Daikin "has drawn up projects for growth and is implementing them," said Taku Ouchi of SMBC Nikko Securities. "This suggests its competitiveness will increase further in the post-coronavirus world."
Daikin has built a track record of growing earnings after crises. In fiscal 1993, the company recorded its first red ink in 17 years due to the collapse of the Japanese economic bubble, as well as a maturing domestic market.
Daikin turned things around by improving the productivity of domestic plants. The company also put out the world's first humidity-regulating room air conditioner that needed no water supply.
For the just-ended fiscal year, sales are 2.5 times the turnover in fiscal 2009, thanks to a series of acquisitions. The operating profit sextupled during that span.
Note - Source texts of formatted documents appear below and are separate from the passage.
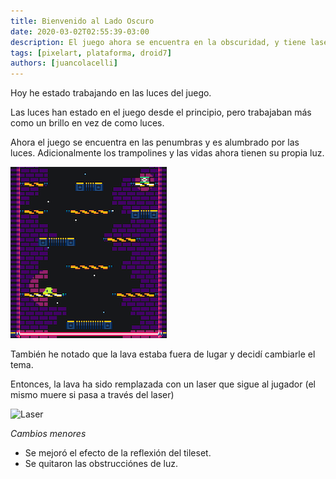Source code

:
 ```yaml
---
title: Bienvenido al Lado Oscuro
date: 2020-03-02T02:55:39-03:00
description: El juego ahora se encuentra en la obscuridad, y tiene lasers!
tags: [pixelart, plataforma, droid7]
authors: [juancolacelli]
---
```


Hoy he estado trabajando en las luces del juego.

Las luces han estado en el juego desde el principio, pero trabajaban más como un brillo en vez de como luces.

Ahora el juego se encuentra en las penumbras y es alumbrado por las luces. Adicionalmente los trampolines y las vidas ahora tienen su propia luz.

![Dark mode](dark_mode.png)

También he notado que la lava estaba fuera de lugar y decidí cambiarle el tema.

Entonces, la lava ha sido remplazada con un laser que sigue al jugador (el mismo muere si pasa a través del laser)

![Laser](laser.gif)

*Cambios menores*
- Se mejoró el efecto de la reflexión del tileset.
- Se quitaron las obstrucciónes de luz.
"The current executive team have overcome the past crisis," said Kentaro Maekawa at Nomura Securities.
The earnings mix has changed sharply from the global economic crisis. For example, sales from the Asian air conditioning business has grown to about 295 billion yen in fiscal 2019, up 260% from a decade earlier.
The impact from the crisis was minimal in India and other emerging Asian countries. With ample margin for development in these markets, Daikin boosted production capacity, which led to growth.
Overseas markets accounted for 79% of sales in the air conditioning segment last fiscal year, up 15 points over the decade. The dynamic helped lift consolidated earnings.
Unlike the global economic crisis, where the effect was mostly limited to developed countries, no nation is immune to the fallout of the coronavirus pandemic. The global economy is set for a lengthy downturn, and Daikin will once again be pressed to identify areas promising growth.
Another cause for concern is Flanders Holding, the U.S. air filter manufacturer acquired in 2016. Although Flanders is a core business, poor production efficiency and delayed deliveries have caused perennial losses. Flanders was responsible for 23.5 billion yen in goodwill and other impairments for fiscal 2019, which appears to be unprecedented in Daikin's history.
The parent company is busy automating Flanders filter production but "since [Daikin] is an equipment maker, the lack of knowledge of filter material is making recovery difficult," said a Daikin executive.
Not only is Daikin staring at the coronavirus crisis, which Chairman Noriyuki Inoue describes as "incalculable from past experience," the group also has to deal with a money-losing U.S. subsidiary. Daikin's strength in balancing risk-taking and self-preservation will face its ultimate test.